Using the data that follows, give the number of lines where the string "depending" occurs, and nothing else.

Dataset items:
──────────────────────────────

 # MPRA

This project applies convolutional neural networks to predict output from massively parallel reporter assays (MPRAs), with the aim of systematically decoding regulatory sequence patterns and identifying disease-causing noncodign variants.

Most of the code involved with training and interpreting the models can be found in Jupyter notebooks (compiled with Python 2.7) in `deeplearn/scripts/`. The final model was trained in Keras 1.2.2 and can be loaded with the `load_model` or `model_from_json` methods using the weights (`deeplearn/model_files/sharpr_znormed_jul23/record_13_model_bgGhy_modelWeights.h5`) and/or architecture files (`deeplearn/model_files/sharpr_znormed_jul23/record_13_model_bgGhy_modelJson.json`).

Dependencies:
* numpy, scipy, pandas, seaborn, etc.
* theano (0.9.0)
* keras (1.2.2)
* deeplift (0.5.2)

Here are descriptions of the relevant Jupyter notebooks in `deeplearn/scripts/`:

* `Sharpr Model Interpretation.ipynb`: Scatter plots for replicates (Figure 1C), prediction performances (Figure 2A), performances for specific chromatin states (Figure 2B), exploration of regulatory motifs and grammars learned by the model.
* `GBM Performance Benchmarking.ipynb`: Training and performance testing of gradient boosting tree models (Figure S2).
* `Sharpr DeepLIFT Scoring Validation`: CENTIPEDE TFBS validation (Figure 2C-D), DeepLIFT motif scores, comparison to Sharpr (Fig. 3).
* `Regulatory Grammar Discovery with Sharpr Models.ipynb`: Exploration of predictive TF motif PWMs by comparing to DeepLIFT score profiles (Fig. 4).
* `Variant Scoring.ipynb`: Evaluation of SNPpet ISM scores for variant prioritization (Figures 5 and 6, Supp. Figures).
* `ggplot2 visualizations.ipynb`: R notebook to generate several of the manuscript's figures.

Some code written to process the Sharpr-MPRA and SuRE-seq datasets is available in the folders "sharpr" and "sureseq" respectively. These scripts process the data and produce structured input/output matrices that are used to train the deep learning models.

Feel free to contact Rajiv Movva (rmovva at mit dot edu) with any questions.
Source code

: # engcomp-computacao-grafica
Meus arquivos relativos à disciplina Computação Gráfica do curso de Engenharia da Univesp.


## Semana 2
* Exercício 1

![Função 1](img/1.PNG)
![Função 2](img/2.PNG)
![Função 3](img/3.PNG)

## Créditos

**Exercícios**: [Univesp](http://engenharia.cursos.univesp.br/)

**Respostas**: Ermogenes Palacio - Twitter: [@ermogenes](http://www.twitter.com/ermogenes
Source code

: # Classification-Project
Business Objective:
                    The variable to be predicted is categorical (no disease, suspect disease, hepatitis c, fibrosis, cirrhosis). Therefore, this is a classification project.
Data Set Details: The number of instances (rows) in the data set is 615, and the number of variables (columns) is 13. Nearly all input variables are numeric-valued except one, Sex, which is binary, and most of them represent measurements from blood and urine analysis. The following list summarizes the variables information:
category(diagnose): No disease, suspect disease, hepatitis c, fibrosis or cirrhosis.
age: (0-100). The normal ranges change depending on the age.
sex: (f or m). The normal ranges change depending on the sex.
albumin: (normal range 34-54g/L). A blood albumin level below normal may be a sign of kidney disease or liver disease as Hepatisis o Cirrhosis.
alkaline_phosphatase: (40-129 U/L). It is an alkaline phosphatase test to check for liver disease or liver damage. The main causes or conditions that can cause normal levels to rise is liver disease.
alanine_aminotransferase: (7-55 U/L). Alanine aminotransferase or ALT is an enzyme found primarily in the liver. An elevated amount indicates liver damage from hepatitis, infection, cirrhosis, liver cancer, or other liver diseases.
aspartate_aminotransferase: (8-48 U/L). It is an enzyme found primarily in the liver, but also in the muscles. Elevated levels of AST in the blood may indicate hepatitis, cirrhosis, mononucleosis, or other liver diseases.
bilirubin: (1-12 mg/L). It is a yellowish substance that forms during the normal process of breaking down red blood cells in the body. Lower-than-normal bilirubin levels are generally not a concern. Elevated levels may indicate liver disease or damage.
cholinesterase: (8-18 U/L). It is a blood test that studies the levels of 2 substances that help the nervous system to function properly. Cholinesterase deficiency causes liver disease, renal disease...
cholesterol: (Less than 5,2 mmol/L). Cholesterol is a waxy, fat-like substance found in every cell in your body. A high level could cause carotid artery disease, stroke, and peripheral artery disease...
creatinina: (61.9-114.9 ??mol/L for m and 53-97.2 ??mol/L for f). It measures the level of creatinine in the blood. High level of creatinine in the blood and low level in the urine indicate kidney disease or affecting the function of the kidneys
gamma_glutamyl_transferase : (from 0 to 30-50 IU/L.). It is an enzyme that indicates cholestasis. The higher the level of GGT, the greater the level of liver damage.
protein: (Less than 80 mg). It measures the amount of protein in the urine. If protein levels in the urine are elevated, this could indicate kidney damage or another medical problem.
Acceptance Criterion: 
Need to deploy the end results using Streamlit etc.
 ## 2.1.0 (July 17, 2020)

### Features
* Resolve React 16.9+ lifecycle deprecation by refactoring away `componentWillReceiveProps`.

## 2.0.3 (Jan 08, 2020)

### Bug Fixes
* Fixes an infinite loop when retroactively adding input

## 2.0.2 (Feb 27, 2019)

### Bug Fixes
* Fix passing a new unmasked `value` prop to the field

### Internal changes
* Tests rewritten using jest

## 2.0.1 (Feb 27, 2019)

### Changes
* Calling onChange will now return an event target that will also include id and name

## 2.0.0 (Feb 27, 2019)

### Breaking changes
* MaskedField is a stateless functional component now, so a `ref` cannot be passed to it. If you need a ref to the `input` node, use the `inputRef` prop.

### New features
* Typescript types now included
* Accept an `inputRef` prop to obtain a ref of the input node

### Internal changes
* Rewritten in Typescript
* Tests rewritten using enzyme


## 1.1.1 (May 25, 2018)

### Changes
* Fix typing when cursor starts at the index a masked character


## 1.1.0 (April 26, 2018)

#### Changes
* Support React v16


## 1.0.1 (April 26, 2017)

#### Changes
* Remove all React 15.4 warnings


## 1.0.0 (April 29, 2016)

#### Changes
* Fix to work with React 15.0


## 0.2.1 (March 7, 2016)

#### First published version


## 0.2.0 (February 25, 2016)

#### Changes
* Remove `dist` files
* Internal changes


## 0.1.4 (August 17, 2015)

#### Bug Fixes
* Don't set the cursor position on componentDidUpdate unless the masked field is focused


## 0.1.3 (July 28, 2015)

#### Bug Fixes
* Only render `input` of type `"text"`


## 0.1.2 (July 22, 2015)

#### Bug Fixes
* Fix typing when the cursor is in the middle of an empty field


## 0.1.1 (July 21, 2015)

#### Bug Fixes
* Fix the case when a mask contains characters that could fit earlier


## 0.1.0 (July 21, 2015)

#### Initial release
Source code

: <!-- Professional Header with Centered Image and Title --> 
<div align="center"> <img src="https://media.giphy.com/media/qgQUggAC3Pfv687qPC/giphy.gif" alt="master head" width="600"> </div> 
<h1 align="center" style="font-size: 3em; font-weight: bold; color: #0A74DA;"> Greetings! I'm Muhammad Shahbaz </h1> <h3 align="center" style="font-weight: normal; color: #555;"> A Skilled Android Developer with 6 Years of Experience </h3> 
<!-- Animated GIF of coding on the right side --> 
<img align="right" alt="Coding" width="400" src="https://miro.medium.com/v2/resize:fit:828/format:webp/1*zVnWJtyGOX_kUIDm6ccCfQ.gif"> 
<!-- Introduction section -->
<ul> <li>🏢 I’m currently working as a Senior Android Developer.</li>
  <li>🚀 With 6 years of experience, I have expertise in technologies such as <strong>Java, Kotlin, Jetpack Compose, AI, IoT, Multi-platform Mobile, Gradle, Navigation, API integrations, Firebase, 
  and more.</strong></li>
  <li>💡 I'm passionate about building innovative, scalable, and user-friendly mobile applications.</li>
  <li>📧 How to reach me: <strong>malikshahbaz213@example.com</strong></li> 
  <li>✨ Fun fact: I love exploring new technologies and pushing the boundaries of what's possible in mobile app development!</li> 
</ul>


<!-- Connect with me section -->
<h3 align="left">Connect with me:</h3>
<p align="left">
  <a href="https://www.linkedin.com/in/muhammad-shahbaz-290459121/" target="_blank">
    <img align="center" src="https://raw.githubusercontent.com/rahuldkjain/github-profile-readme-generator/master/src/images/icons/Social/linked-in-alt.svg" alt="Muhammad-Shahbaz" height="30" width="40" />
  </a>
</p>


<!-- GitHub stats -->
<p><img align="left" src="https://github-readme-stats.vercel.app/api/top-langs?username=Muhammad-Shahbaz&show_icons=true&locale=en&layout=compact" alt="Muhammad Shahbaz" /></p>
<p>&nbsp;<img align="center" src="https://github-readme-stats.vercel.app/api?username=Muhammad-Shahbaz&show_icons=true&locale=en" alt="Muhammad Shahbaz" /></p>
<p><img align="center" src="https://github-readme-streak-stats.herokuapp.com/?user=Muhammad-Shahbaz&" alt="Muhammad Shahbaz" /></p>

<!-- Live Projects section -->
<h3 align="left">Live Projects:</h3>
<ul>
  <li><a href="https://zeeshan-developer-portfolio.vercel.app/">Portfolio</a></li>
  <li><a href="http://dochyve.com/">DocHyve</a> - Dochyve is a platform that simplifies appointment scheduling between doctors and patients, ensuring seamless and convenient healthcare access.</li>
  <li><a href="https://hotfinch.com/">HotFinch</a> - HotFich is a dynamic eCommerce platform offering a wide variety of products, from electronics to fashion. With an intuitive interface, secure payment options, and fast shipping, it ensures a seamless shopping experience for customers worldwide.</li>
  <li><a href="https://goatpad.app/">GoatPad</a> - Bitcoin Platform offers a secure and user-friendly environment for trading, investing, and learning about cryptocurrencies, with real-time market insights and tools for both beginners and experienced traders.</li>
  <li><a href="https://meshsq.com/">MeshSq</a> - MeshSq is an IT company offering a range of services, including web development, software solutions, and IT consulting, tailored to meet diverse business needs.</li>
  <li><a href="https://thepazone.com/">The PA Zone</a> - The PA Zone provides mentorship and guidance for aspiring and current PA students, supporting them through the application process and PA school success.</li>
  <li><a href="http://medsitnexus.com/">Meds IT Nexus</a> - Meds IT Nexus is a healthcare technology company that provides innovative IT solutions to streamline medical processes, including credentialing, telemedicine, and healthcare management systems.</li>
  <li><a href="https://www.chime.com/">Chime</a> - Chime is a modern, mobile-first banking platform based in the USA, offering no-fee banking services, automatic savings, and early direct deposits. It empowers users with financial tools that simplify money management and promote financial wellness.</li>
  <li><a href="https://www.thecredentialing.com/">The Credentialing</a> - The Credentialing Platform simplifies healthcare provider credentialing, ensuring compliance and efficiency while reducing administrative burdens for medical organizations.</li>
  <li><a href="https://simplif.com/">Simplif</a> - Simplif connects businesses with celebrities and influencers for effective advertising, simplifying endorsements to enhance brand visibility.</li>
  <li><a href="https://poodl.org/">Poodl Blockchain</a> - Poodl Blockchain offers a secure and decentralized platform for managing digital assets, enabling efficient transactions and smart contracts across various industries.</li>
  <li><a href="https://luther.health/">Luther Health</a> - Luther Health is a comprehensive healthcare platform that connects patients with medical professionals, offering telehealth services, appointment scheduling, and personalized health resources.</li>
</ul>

──────────────────────────────

* _Expected output_
2